Report every line of the entries that contains the word "events".

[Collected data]

# # #

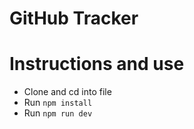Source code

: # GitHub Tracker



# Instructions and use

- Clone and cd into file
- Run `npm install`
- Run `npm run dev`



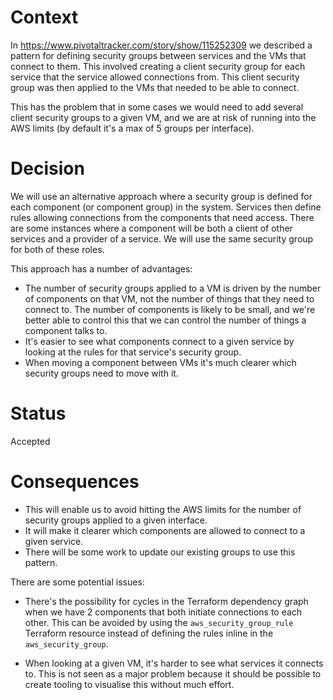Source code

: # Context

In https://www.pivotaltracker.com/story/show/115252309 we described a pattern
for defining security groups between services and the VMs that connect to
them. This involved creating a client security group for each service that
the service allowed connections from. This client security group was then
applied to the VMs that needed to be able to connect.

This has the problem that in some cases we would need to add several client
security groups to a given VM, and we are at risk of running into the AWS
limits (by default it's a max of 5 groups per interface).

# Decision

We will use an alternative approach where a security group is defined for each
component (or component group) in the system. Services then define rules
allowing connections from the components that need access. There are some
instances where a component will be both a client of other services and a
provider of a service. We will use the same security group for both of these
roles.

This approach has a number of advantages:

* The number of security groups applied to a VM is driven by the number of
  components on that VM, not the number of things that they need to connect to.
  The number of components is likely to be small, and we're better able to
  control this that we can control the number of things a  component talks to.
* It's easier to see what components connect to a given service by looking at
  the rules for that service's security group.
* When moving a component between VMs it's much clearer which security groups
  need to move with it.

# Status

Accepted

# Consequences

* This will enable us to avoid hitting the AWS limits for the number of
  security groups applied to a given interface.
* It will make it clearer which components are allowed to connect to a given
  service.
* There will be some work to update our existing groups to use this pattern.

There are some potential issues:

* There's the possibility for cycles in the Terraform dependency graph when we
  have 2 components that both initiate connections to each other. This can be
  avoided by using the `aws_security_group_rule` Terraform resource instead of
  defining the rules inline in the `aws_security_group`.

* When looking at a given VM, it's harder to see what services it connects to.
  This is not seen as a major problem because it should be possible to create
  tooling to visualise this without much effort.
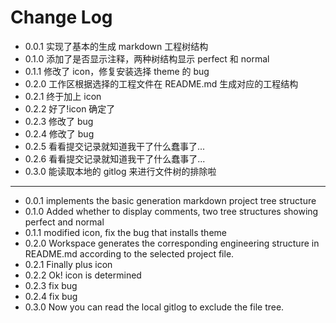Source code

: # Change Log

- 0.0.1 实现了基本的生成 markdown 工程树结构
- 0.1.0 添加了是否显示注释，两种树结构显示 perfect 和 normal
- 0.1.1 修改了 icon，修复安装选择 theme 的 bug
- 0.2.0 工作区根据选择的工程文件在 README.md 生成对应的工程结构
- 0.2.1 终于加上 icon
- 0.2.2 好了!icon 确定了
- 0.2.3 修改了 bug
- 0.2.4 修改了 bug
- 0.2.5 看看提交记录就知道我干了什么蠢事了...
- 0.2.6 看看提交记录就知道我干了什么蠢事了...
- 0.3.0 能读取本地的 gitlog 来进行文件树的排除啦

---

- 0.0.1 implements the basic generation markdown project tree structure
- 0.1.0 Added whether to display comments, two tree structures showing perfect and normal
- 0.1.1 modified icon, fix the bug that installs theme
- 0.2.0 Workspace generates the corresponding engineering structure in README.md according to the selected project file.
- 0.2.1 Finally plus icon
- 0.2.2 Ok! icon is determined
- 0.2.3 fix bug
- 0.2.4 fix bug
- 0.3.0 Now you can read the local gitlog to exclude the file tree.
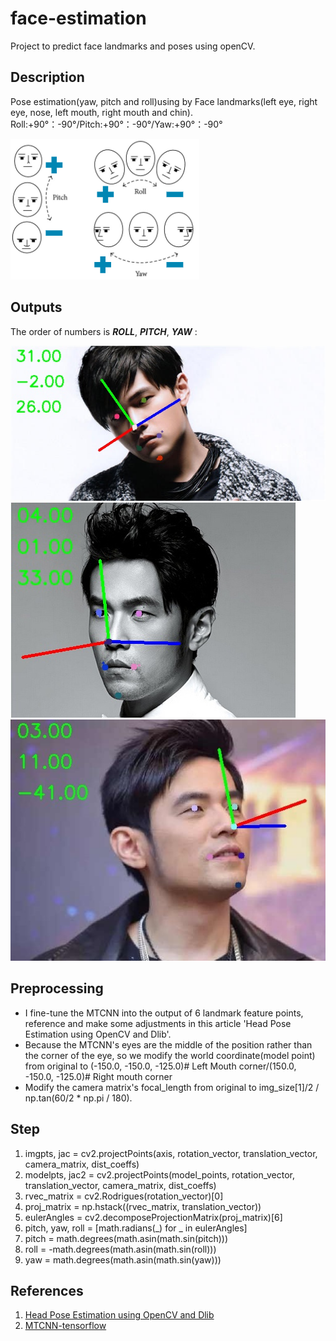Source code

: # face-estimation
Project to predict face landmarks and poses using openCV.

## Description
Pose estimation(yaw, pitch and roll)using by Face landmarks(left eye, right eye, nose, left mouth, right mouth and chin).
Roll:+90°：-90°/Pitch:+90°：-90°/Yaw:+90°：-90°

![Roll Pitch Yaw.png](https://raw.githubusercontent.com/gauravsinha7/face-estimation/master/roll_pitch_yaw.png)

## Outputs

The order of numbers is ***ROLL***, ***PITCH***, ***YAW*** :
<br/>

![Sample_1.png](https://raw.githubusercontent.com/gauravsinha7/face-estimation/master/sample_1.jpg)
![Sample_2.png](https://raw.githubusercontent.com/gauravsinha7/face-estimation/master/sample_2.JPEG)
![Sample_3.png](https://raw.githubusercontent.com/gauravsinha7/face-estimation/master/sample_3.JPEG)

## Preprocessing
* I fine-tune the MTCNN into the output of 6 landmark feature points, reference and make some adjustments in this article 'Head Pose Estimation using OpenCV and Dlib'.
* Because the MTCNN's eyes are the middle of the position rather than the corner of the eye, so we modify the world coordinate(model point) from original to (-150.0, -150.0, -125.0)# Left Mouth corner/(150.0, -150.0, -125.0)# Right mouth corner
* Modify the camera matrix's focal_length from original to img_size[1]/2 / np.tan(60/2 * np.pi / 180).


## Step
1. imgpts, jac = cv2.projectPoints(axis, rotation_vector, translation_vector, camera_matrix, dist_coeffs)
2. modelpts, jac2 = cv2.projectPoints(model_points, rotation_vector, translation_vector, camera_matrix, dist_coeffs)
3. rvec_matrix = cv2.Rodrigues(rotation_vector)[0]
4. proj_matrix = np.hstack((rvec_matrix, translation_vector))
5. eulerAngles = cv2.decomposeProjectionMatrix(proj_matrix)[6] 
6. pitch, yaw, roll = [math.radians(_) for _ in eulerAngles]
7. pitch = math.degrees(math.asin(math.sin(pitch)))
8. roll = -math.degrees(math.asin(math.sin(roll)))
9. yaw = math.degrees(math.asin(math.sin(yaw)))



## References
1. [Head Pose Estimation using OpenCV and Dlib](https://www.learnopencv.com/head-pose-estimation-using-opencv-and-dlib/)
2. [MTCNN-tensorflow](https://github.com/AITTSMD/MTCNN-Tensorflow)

# # #

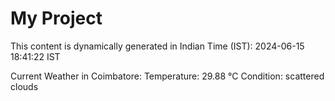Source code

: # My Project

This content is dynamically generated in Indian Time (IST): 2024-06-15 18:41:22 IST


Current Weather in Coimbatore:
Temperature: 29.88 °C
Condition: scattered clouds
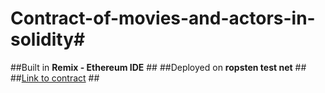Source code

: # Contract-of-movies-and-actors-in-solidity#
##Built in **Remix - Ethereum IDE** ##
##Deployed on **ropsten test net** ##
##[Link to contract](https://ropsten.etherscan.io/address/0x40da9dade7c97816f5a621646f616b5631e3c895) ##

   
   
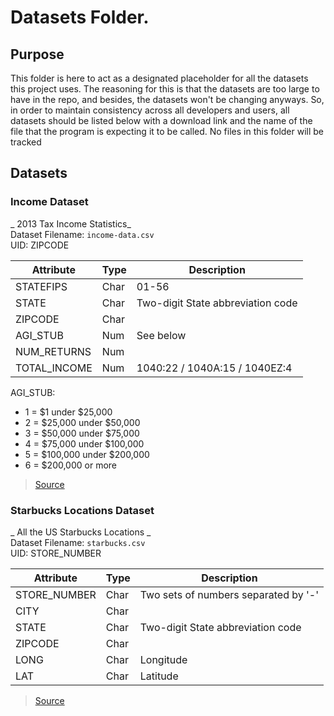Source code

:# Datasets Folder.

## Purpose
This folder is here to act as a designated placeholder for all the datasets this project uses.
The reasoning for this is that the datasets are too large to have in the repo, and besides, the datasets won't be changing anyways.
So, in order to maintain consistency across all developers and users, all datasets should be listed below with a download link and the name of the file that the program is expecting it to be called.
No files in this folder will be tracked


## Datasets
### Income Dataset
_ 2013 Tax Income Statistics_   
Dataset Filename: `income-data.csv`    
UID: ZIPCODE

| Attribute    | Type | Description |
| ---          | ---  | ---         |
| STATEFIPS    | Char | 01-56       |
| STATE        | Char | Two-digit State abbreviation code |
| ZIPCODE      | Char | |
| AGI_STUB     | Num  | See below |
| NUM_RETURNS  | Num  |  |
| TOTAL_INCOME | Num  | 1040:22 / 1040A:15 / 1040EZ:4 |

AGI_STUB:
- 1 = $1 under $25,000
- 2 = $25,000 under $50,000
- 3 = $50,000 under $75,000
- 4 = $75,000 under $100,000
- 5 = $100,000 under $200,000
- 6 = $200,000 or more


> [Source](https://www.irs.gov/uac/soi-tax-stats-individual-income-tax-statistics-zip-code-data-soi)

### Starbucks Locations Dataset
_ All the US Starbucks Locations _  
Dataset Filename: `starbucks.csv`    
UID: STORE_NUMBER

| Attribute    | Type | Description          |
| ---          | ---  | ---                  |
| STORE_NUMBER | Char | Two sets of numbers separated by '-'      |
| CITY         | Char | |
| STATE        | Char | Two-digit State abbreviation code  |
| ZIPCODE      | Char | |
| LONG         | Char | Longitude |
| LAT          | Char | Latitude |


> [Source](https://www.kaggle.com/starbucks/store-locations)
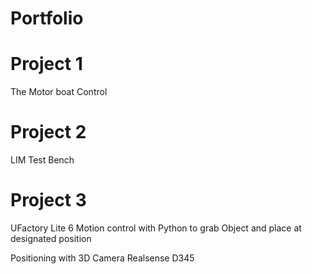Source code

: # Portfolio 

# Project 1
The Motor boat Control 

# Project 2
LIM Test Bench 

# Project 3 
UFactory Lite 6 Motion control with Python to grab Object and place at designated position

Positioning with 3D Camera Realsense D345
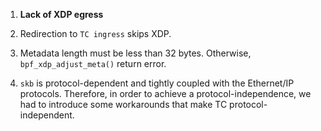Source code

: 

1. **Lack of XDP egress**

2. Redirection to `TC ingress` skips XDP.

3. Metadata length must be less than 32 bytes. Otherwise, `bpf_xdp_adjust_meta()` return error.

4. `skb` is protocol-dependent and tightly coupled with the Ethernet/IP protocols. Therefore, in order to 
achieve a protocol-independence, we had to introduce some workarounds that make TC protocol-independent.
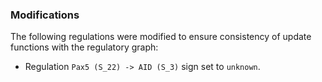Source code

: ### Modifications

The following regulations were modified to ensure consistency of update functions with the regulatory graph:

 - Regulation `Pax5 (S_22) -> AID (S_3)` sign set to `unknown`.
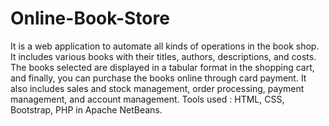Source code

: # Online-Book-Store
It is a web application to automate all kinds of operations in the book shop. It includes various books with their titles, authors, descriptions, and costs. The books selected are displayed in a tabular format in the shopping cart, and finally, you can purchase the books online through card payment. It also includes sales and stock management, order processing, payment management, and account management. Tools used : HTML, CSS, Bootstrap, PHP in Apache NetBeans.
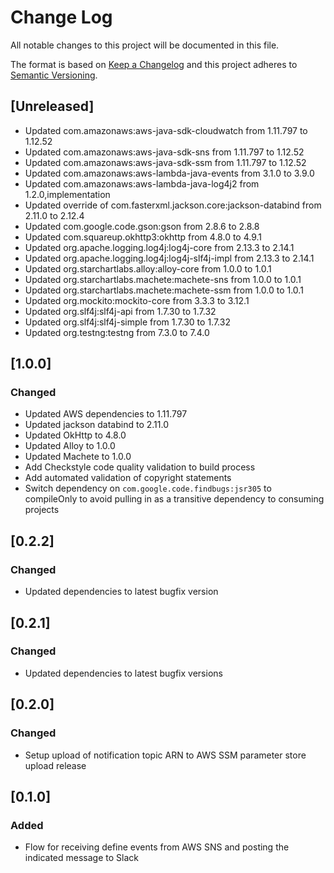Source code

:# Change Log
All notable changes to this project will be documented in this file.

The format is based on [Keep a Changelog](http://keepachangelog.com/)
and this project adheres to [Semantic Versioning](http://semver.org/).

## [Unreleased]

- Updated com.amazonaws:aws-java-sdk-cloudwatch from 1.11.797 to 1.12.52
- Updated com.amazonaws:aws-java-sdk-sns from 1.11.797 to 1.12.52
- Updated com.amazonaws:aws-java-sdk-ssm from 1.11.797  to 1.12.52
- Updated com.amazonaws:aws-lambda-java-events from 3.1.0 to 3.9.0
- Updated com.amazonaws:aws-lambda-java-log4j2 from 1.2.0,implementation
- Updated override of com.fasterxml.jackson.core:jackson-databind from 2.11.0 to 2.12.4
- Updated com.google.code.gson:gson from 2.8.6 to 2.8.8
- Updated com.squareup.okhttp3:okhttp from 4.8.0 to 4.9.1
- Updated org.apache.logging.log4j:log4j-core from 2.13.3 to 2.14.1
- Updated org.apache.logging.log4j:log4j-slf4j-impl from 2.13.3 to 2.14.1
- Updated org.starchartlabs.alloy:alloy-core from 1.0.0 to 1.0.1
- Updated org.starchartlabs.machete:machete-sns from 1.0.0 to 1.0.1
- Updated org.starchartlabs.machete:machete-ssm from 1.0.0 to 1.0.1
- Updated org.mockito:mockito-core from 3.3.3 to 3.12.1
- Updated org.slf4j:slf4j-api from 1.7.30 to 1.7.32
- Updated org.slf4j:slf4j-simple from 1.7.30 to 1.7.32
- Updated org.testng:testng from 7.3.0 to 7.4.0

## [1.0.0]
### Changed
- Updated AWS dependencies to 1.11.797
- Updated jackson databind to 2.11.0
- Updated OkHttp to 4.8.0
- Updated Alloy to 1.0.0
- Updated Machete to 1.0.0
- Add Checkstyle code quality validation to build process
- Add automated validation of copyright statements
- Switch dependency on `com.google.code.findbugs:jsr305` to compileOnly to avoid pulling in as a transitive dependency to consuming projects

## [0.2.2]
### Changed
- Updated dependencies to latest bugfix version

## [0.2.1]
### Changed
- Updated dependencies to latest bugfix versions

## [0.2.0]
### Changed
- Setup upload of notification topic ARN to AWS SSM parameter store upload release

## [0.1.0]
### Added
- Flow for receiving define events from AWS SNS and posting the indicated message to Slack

# # #

__Answer space__
- Updated com.amazonaws:aws-lambda-java-events from 3.1.0 to 3.9.0
- Flow for receiving define events from AWS SNS and posting the indicated message to Slack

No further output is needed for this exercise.